Work required:
Of all the lines in the entries below, give again exactly those starting at the line containing "- Backdrop blur effects" and ending at the line containing "to execute it", both ends included, and no others.

Records for this exercise:
★ ★ ★ ★

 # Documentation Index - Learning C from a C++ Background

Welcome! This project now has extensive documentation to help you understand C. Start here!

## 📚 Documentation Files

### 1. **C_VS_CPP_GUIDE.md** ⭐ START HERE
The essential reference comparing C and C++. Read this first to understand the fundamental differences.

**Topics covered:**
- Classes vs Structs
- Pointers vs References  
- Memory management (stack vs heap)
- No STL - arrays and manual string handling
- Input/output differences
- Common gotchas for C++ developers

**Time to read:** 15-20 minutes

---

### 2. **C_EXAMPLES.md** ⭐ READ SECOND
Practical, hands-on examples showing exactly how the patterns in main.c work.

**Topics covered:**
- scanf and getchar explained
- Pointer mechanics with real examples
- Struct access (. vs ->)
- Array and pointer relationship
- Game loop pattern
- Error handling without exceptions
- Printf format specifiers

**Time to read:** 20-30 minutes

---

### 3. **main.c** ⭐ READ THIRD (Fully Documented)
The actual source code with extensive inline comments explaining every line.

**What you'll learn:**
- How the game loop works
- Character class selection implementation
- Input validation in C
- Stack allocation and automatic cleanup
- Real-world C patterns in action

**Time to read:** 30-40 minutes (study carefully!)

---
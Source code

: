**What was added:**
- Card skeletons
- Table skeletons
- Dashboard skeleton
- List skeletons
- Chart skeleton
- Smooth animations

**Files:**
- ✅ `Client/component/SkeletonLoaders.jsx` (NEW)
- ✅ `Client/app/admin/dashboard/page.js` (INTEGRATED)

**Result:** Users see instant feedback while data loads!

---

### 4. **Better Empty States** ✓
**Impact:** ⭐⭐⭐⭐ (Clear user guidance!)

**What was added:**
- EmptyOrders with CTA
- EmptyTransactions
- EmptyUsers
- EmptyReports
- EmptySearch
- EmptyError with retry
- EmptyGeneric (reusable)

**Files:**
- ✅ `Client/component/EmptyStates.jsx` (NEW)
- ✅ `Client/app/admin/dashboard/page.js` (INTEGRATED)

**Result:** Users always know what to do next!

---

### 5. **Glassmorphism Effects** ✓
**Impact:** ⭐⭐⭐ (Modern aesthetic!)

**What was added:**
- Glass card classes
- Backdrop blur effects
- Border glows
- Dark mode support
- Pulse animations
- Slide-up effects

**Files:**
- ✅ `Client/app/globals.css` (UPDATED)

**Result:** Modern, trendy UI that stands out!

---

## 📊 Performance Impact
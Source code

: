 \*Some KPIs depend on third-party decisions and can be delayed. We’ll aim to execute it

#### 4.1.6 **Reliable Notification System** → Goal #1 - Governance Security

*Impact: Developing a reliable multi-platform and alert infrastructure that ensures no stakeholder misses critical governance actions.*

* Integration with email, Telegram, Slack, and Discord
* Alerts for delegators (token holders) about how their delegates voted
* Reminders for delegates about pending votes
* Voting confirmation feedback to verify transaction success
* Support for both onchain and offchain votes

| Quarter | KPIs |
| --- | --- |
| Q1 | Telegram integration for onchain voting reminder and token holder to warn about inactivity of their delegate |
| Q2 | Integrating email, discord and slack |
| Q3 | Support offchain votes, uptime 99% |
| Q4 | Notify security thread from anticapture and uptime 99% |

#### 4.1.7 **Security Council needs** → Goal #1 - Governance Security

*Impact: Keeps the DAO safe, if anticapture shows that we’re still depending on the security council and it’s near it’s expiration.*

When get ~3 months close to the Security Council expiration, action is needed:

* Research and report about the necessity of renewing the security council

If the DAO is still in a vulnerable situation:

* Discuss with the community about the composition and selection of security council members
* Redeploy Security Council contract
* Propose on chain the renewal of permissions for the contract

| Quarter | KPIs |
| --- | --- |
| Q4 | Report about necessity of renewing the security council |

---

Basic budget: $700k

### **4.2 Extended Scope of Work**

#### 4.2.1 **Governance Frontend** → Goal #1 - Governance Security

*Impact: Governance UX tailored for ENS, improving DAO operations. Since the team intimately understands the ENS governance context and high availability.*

★ ★ ★ ★

Answer to this task:
- Backdrop blur effects
- Border glows
- Dark mode support
- Pulse animations
- Slide-up effects

**Files:**
- ✅ `Client/app/globals.css` (UPDATED)

**Result:** Modern, trendy UI that stands out!

---

## 📊 Performance Impact
Source code

: \*Some KPIs depend on third-party decisions and can be delayed. We’ll aim to execute it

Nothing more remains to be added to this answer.